WHAT THIS TASK INVOLVES:
Looking at the data below, count the lines that contain the string "width". Write only the total.

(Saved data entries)
__________

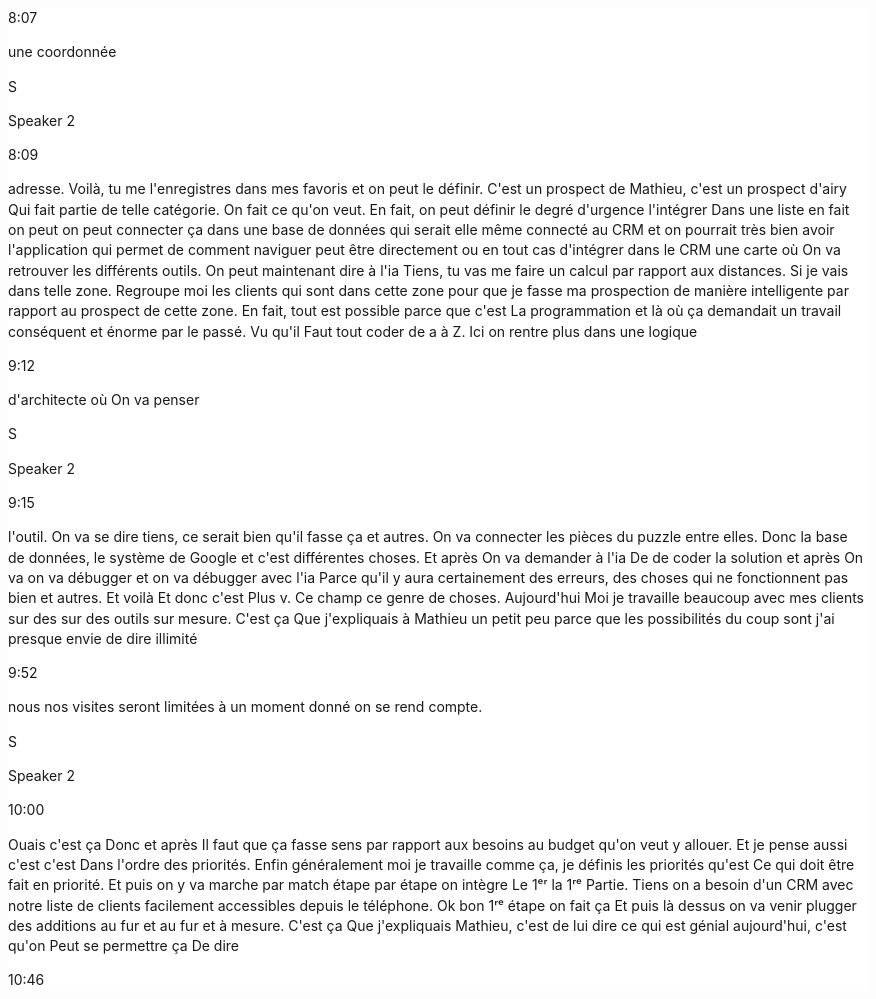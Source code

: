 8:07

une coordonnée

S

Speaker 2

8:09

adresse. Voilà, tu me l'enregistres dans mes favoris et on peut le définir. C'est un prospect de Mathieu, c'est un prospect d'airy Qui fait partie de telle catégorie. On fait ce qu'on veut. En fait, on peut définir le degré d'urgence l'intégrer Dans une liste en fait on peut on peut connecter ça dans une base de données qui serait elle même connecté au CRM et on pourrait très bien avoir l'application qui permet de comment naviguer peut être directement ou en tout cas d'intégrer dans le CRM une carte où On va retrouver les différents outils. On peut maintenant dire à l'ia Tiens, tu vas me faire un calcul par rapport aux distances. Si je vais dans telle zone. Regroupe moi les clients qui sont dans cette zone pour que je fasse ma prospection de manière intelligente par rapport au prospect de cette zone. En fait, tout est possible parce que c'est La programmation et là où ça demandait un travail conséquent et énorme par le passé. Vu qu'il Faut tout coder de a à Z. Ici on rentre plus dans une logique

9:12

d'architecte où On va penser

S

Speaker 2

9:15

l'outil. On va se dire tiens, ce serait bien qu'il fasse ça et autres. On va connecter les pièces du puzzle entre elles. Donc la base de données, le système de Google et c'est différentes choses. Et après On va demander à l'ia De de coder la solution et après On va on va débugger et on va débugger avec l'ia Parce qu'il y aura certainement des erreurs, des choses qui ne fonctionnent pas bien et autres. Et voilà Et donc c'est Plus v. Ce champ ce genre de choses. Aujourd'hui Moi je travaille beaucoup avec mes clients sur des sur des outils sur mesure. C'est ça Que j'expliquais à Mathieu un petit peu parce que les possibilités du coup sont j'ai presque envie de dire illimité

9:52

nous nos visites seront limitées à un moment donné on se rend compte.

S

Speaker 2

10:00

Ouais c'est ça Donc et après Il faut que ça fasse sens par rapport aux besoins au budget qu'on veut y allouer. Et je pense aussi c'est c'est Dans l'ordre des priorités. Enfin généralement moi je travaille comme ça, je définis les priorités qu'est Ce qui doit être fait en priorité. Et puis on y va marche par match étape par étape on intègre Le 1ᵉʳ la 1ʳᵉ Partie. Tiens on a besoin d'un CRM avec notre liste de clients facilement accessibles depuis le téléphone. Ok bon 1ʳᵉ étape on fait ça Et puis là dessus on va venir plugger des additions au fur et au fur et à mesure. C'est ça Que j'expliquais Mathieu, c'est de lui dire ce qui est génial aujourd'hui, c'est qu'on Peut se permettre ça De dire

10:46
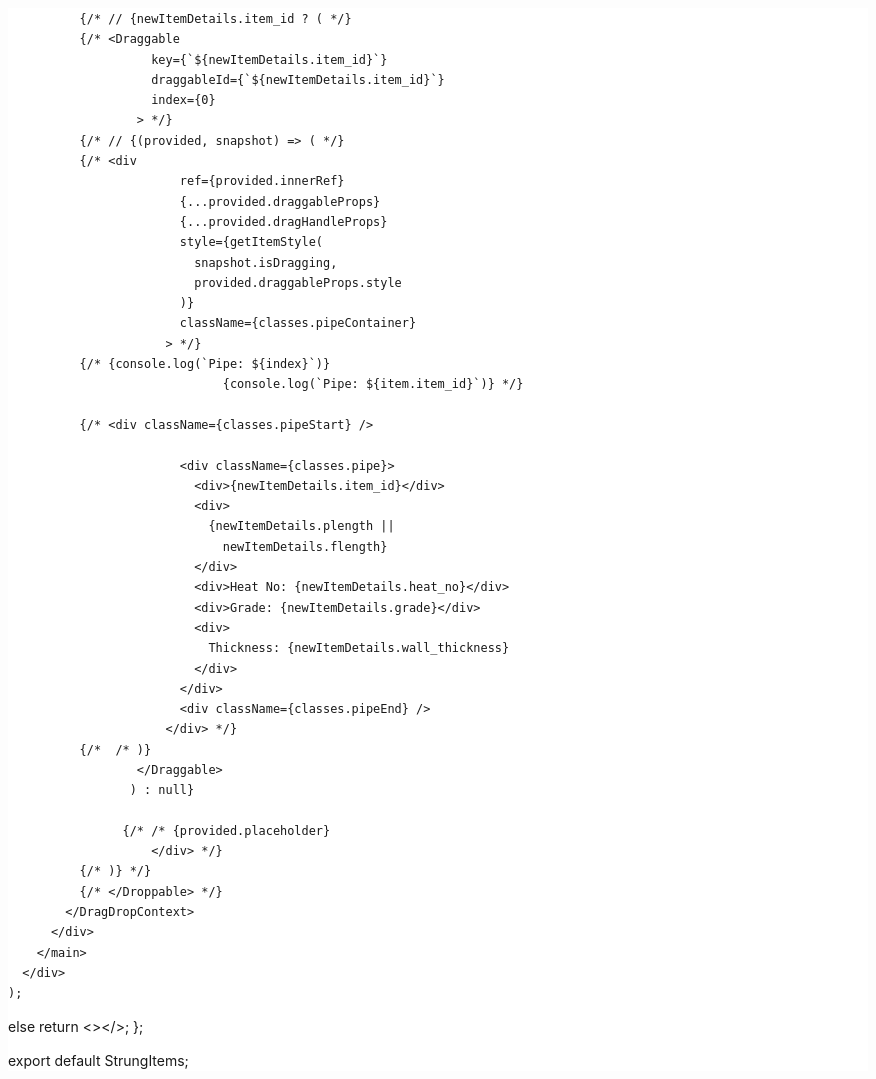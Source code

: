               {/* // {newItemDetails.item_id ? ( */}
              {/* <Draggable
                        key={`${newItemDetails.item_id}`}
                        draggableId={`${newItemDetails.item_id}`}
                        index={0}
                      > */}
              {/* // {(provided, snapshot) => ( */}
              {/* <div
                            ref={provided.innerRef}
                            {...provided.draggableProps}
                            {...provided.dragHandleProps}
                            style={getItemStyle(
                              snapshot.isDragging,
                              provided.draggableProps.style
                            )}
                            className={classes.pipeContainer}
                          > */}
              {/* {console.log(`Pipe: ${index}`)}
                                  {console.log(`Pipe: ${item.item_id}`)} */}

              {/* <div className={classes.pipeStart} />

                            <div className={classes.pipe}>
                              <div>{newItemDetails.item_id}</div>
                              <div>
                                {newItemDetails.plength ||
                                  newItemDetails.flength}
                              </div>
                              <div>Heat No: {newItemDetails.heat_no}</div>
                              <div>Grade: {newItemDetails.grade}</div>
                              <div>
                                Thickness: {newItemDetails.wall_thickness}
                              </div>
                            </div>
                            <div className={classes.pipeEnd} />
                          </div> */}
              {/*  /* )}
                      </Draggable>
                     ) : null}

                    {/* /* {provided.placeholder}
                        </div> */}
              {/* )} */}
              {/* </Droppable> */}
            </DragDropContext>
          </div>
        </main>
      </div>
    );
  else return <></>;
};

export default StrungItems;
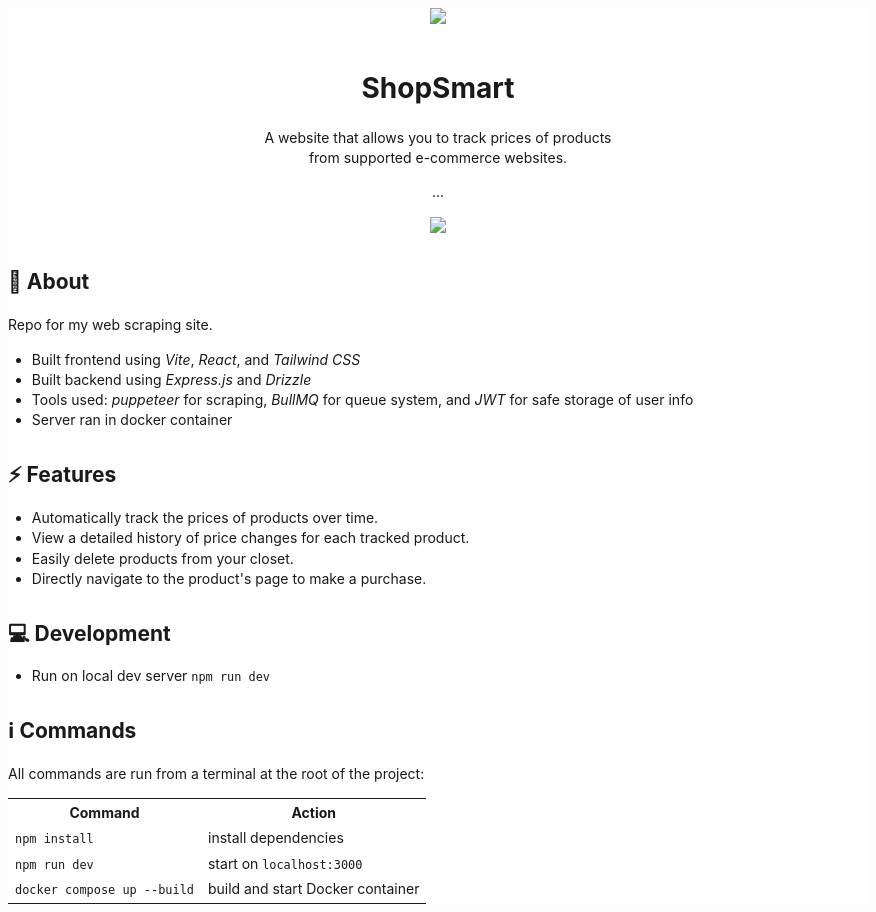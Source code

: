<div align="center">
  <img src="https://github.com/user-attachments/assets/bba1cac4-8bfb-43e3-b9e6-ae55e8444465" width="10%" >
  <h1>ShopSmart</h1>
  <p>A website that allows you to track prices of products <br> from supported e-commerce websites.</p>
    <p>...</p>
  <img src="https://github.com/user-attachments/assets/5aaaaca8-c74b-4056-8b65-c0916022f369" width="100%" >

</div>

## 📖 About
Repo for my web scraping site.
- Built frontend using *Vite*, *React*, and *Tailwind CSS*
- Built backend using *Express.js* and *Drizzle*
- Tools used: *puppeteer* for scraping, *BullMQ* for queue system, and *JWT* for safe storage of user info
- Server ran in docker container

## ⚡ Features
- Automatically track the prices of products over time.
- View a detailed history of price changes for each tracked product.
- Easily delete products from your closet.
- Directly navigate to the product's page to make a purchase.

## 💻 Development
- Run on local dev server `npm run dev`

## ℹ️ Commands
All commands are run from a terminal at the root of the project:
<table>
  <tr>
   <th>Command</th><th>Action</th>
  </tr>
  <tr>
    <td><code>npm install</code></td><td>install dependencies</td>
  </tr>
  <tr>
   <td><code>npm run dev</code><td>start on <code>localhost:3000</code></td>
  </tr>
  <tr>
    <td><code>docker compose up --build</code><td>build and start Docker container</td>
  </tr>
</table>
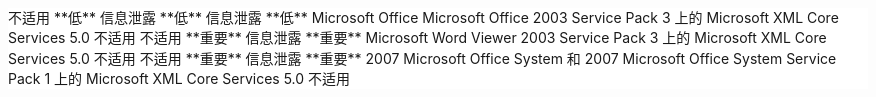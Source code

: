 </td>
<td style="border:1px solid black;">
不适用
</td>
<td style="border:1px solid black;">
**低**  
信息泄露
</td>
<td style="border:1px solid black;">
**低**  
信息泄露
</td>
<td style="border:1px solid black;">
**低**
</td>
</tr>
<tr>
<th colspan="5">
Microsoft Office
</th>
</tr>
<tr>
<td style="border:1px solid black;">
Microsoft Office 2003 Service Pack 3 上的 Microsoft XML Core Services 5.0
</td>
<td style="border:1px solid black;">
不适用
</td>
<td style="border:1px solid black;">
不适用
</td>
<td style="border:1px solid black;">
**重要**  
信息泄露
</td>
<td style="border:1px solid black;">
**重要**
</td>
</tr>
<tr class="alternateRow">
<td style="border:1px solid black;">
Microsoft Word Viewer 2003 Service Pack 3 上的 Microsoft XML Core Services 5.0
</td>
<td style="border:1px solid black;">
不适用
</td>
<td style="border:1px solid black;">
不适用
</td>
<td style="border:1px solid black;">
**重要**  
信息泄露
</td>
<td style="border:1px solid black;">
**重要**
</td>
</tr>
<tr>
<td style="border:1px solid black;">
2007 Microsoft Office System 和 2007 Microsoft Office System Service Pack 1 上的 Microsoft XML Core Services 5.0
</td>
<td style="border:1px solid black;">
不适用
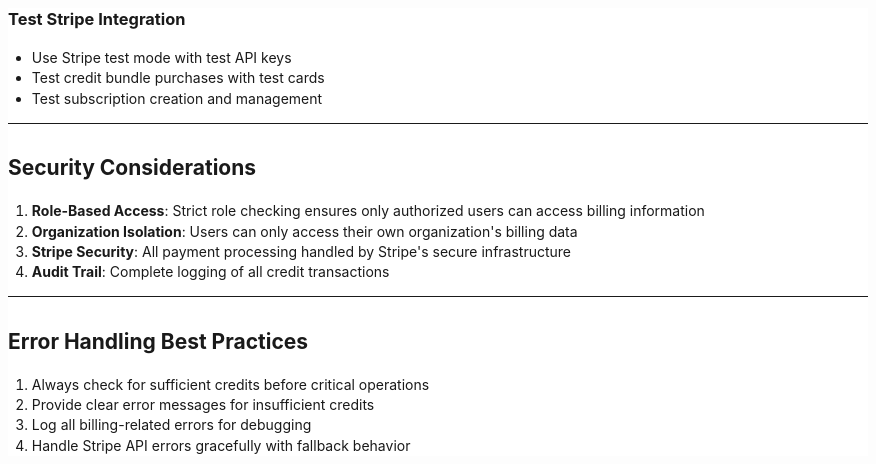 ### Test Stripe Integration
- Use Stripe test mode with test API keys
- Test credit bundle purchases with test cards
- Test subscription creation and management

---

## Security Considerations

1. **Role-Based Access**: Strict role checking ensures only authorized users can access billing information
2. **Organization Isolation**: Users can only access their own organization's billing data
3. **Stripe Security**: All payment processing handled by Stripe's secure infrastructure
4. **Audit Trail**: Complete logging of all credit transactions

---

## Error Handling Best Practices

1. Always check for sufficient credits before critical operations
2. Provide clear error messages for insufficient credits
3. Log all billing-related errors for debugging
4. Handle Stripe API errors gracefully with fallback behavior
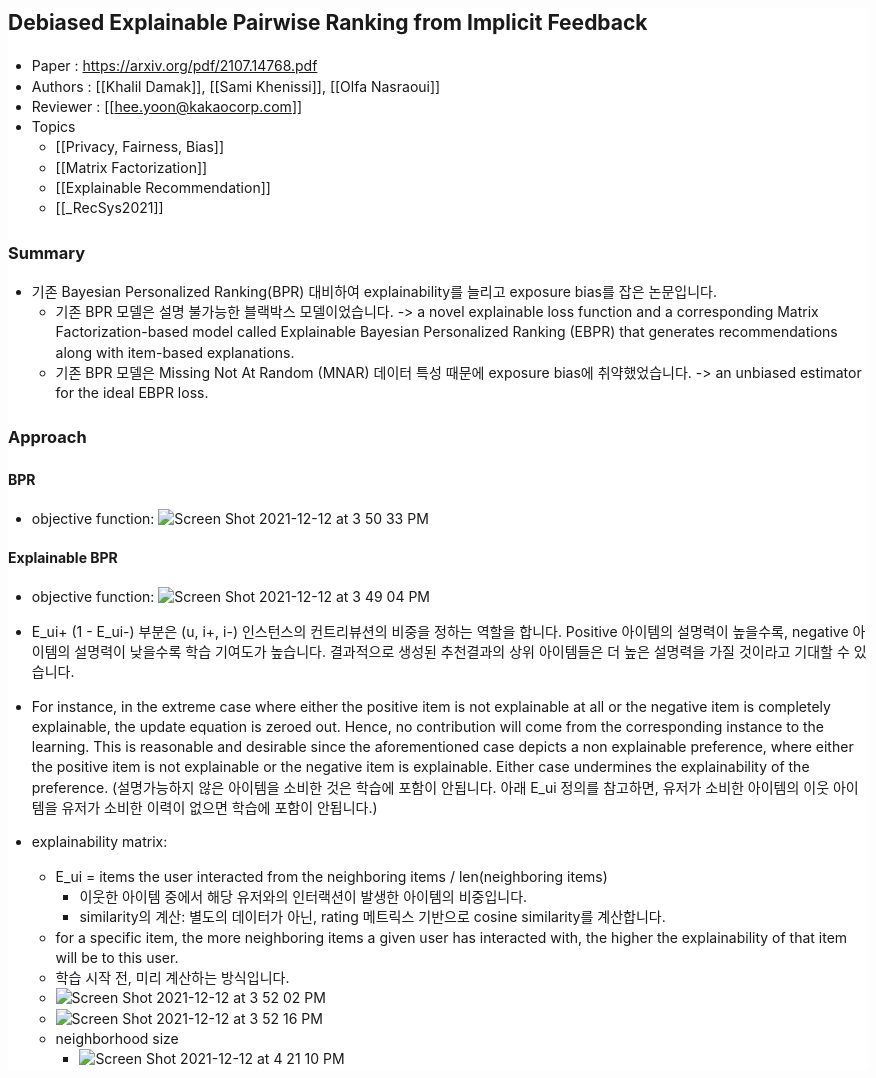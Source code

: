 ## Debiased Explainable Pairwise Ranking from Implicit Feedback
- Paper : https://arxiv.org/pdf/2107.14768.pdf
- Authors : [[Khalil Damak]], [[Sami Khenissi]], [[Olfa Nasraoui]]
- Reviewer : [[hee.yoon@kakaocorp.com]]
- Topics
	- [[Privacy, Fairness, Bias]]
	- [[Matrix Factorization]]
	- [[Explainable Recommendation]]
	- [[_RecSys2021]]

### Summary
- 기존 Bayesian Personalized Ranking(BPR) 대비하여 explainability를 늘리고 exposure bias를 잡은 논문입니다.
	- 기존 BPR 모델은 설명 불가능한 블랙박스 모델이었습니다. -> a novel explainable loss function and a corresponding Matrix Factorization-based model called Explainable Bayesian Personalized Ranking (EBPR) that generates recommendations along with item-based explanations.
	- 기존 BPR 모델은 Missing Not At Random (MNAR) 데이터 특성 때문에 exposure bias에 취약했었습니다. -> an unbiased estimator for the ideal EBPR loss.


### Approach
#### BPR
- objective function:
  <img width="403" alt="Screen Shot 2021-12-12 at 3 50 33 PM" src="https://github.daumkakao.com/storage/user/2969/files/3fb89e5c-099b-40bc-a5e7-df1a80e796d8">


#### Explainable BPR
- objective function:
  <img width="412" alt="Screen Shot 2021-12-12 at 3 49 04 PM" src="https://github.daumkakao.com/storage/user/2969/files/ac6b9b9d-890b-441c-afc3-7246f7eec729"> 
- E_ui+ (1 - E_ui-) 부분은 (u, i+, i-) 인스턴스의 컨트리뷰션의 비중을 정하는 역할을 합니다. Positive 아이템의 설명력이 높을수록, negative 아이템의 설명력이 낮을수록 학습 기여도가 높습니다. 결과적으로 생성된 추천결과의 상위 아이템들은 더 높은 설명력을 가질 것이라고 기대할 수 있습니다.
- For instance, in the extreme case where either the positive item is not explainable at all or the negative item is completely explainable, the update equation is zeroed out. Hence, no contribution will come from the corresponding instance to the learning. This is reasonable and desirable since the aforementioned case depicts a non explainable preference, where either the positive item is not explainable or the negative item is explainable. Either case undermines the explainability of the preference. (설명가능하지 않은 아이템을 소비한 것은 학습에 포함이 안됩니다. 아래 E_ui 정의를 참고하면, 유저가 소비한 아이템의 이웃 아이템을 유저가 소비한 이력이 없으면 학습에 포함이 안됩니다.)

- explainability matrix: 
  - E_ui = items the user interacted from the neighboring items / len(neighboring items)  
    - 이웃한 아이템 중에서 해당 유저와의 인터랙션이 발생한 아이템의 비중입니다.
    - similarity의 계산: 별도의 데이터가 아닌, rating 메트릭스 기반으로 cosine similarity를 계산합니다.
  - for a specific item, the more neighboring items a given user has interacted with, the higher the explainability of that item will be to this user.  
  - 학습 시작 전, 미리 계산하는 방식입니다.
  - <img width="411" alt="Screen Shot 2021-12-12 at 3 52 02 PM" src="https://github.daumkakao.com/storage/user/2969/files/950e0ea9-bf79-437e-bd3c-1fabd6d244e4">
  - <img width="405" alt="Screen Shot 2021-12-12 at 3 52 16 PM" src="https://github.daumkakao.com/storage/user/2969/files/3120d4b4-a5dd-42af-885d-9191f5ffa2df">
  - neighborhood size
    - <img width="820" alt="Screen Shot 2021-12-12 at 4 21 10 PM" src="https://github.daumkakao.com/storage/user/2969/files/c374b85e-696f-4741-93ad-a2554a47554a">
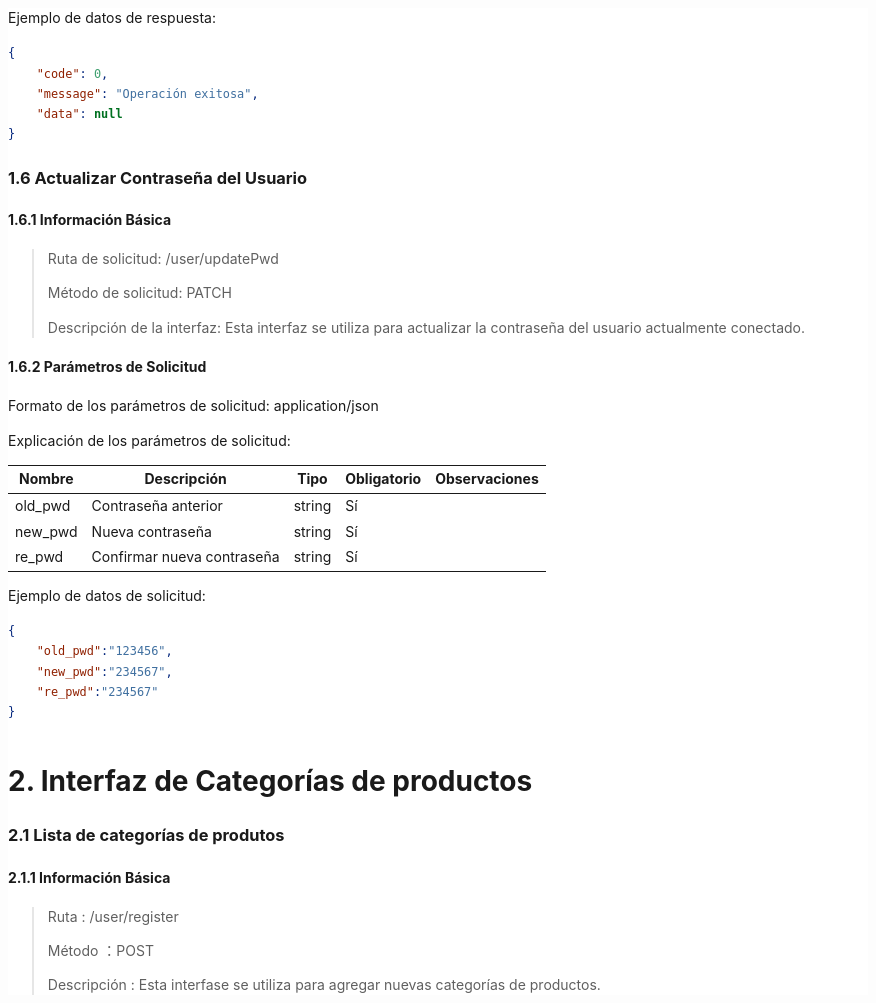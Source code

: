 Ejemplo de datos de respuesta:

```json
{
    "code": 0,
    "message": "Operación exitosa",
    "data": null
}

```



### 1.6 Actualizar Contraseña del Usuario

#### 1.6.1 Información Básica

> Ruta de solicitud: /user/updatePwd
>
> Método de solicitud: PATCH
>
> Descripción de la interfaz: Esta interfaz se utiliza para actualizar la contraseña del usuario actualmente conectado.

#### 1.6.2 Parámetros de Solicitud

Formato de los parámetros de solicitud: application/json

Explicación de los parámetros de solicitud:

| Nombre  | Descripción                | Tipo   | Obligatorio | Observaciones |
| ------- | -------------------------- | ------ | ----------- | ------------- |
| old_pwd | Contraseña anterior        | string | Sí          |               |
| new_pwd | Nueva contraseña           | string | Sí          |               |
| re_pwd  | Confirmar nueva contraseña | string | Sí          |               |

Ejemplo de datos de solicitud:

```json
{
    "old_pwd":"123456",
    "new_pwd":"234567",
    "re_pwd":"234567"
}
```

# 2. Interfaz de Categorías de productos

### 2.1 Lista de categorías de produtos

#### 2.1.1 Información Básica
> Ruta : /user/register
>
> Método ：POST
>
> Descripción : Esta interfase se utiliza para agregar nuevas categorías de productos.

__________

TASK OUTPUT:
7